Like a cartoon where the main character keeps finding another way to get into the house, Netflix is now popping up on Sony's PlayStation 3. The online rental service will make its library of thousands of movies and TV shows available to be streamed over the game console at no additional cost to Netflix members in the U.S.
The move adds yet another way Netflix can get to consumers, besides the popular mailed red envelopes bearing DVDs that propelled the company to its current membership of more than 11 million subscribers in the U.S. The PS3 offers an installed base of nearly nine million units in this country.
Netflix has also been busy making deals for inclusion through other consumer electronics. For instance, Netflix has another deal with Sony to include the service with certain Net-connected TV models.
While Netflix has been figuring out new avenues for delivery, Sony has been busy repositioning the PS3 as what it calls "the most complete home entertainment hub on the market today." In addition to high-definition games, users can watch movies on the built-in Blu-ray high-definition player, listen to music, surf the Net, flip through photos, and download a variety of content from the PlayStation Network.

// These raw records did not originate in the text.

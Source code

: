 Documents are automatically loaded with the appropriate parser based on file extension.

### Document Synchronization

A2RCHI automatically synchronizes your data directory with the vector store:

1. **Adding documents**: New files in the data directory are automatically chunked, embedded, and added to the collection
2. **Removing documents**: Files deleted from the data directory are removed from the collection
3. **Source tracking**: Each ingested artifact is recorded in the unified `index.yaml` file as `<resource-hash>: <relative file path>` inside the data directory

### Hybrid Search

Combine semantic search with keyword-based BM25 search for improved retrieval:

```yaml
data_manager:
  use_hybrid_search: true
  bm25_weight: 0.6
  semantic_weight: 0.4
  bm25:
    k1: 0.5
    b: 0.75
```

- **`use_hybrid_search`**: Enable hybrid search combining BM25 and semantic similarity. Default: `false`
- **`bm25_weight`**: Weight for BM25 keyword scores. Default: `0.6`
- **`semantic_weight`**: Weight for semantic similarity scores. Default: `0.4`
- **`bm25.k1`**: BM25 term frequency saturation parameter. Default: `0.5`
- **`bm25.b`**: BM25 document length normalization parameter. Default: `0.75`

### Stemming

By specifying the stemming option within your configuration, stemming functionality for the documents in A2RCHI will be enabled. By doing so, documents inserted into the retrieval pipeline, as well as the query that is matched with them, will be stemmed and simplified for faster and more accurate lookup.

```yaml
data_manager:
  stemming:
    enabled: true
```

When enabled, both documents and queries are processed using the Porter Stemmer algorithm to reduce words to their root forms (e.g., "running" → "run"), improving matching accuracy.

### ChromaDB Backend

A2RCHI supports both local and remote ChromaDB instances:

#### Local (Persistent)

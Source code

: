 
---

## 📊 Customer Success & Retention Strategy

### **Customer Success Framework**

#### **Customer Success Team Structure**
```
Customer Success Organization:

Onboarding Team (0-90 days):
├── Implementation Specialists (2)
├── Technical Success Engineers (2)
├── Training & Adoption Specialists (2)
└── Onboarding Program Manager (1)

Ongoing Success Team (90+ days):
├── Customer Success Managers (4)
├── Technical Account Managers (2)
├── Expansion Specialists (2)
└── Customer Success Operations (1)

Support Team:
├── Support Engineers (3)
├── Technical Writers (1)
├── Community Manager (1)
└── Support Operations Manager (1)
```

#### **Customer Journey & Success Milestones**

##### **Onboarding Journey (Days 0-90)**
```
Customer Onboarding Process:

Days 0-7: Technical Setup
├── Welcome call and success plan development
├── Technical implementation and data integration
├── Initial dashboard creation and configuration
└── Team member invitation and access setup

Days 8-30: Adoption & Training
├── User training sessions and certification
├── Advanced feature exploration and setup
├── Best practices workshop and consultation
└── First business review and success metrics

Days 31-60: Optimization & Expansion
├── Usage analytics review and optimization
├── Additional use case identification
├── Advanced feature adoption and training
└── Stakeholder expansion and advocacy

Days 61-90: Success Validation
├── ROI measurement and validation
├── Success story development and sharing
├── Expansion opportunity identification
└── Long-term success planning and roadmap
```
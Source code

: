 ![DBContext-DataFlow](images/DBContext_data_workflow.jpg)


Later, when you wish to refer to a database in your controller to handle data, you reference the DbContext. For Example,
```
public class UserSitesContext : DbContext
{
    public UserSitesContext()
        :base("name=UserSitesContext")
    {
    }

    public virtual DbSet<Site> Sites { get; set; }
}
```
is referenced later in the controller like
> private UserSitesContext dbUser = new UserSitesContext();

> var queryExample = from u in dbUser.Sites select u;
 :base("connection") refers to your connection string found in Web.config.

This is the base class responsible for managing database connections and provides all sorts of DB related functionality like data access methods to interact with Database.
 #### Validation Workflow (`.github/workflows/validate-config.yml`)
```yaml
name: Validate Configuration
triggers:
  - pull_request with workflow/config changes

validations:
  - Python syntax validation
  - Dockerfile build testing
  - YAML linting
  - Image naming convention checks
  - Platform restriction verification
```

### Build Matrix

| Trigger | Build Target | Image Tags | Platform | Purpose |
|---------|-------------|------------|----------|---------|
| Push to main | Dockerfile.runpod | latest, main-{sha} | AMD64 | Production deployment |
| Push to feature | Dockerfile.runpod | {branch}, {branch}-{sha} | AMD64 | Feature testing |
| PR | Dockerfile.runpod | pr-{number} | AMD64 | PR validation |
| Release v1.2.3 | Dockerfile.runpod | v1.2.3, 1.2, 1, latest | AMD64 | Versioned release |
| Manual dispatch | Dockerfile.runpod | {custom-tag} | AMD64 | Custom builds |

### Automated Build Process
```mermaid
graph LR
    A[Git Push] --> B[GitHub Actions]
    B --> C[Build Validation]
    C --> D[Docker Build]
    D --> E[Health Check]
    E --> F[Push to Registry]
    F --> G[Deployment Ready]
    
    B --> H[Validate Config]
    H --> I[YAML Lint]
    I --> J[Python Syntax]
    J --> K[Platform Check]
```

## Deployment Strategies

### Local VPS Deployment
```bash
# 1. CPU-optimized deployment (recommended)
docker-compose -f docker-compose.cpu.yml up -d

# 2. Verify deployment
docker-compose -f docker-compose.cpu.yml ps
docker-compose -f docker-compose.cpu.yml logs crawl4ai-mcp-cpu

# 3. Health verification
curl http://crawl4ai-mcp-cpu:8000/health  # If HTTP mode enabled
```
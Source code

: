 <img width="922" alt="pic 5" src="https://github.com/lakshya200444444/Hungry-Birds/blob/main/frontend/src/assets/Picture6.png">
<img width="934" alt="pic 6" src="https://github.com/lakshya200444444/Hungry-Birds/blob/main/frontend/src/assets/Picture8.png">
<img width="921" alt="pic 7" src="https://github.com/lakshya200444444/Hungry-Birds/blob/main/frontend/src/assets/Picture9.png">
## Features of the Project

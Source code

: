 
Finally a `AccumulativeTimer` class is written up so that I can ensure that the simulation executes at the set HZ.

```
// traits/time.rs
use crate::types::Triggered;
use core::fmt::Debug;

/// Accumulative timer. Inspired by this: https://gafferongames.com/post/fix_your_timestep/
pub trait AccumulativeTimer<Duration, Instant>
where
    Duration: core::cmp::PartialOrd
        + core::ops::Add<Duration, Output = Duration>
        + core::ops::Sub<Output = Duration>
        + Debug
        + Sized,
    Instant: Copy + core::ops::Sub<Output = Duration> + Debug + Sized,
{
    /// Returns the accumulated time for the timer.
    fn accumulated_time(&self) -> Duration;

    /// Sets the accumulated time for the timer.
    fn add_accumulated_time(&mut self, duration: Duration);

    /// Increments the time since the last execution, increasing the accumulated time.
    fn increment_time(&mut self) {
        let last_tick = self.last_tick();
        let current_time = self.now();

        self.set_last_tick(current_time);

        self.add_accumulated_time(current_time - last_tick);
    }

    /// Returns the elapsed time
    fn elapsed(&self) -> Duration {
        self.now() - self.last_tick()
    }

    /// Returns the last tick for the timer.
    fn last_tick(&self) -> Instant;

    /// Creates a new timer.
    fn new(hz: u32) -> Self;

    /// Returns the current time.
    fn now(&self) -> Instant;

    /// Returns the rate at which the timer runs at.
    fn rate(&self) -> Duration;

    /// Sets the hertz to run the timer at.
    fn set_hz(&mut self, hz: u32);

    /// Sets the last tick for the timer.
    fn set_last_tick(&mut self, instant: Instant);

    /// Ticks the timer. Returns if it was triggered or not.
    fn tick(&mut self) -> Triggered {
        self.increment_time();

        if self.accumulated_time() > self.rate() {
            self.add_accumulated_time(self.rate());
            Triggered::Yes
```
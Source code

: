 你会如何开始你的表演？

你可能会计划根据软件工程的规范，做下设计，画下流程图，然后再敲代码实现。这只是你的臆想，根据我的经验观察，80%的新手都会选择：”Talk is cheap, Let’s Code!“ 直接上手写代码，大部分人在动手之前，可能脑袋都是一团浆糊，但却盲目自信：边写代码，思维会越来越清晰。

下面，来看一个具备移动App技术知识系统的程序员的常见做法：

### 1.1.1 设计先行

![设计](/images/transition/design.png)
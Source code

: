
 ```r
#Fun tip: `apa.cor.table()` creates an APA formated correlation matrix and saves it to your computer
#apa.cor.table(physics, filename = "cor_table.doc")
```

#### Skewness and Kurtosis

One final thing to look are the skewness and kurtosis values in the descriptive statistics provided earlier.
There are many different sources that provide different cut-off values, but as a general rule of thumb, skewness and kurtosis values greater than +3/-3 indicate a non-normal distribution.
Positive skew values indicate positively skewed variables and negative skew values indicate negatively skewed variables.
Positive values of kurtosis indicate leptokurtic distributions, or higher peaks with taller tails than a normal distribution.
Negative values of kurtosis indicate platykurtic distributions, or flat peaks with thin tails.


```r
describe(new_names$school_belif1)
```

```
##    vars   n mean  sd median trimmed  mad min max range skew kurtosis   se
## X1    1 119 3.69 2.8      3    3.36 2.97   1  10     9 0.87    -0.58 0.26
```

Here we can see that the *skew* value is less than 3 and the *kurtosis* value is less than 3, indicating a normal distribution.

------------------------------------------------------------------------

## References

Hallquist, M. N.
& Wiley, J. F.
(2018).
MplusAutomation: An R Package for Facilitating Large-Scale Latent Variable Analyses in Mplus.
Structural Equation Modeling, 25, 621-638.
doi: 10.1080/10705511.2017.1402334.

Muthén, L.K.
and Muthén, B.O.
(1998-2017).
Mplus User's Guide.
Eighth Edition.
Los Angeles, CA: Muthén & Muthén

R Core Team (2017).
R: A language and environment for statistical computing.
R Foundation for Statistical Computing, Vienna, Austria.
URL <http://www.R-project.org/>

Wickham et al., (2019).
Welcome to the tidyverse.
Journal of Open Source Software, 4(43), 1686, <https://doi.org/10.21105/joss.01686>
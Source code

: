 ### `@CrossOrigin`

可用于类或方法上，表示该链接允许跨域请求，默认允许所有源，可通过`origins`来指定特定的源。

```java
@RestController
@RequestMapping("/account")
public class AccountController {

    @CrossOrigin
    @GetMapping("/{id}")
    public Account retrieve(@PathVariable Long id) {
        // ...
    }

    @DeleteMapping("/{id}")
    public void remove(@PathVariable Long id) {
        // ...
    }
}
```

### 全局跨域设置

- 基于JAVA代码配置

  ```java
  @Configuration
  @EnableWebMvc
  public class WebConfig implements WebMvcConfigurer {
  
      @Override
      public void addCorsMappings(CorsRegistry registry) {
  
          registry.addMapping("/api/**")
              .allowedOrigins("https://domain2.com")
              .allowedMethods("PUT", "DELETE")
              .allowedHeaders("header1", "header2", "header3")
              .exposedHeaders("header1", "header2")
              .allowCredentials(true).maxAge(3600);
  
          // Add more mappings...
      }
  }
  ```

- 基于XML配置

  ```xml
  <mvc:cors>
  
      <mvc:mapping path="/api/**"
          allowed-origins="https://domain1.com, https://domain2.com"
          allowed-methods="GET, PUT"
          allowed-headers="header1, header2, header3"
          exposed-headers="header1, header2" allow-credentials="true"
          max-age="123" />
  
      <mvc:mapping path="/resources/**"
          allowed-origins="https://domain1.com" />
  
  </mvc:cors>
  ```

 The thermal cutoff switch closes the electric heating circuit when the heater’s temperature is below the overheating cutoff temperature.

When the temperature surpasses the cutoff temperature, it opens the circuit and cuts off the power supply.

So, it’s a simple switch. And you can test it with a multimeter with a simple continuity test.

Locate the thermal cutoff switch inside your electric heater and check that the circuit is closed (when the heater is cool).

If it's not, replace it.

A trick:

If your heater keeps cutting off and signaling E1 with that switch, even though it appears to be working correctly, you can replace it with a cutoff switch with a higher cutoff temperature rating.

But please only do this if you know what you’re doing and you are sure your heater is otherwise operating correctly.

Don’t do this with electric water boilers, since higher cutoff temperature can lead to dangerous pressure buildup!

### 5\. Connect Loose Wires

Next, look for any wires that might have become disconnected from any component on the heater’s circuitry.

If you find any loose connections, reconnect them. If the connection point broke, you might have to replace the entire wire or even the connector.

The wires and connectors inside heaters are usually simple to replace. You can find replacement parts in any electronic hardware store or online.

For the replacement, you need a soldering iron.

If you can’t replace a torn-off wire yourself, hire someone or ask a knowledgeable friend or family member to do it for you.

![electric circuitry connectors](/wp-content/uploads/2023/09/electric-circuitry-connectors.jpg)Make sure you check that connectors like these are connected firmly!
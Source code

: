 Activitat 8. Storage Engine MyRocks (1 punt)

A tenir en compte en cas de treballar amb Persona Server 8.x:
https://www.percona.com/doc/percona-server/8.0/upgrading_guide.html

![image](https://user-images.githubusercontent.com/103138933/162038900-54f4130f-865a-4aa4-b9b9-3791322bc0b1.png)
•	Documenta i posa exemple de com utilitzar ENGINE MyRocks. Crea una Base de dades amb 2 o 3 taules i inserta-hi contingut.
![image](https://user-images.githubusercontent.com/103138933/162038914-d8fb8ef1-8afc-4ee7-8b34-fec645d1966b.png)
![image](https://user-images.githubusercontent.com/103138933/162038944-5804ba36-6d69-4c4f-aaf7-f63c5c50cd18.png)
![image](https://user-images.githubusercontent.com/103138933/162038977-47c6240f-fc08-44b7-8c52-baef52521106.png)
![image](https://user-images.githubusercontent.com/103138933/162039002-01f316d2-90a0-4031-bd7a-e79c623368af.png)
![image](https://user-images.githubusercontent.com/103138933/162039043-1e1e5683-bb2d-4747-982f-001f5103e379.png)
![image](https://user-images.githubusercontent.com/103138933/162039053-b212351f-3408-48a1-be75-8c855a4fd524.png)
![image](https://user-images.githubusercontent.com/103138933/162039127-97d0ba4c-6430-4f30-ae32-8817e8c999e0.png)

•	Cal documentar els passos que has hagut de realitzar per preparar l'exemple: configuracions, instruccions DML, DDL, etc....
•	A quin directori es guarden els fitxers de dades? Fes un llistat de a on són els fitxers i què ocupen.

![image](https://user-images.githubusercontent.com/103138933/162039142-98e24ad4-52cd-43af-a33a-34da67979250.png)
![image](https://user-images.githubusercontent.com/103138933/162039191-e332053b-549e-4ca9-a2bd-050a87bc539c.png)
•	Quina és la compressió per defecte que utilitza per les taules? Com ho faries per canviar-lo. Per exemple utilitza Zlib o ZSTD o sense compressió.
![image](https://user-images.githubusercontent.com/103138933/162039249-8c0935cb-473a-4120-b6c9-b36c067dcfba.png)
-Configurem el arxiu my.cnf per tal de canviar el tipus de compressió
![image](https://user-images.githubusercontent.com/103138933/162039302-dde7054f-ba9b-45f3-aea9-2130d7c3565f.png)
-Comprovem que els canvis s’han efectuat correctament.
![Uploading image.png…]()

To watch the Netflix fare, PS3 households will need to have a membership in the service, although there is no additional fee charged by Sony. A Blu-ray disc will be made available to all Netflix members, and, if the console is online via Ethernet or Wi-Fi, the PS3 owner can activate the Netflix user interface.
The no-cost approach contrasts with the $50 annual fee charged by Microsoft to get the Gold level of Xbox Live, which includes access to Netflix if you have a membership. Some industry observers have suggested that Netflix will also appear on Nintendo's Wii at some point in the next year, which would support other rumors of an upcoming high-definition Wii.
Free 'Is a Big Deal'
Jon Erensen, an analyst with industry research firm Gartner, said "the fact that Netflix is free on the PS3 is a big deal," although it remains to be seen whether the additional social functionality offered in the Xbox will be a sufficient competitive advantage.
Erensen pointed out that such deals as Netflix's are not drivers for people to buy the console, although they add value to the purchase once it's in the house.
Forrester's James McQuivey said Netflix on the Xbox has been a "tremendous success." Not only are people using it, "but it's changing the role they give the Xbox in their homes." Console owners are now more willing to use the Xbox video-on-demand experience, he said, so it "only makes sense for Sony to do the same."
McQuivey also said Netflix could end up being the star in this movie. "In the long run," he predicted, "it will turn out that Netflix was the little engine that could -- the small, unassuming service that brought millions of users into the world of streaming video and forced the convergence of an entire industry."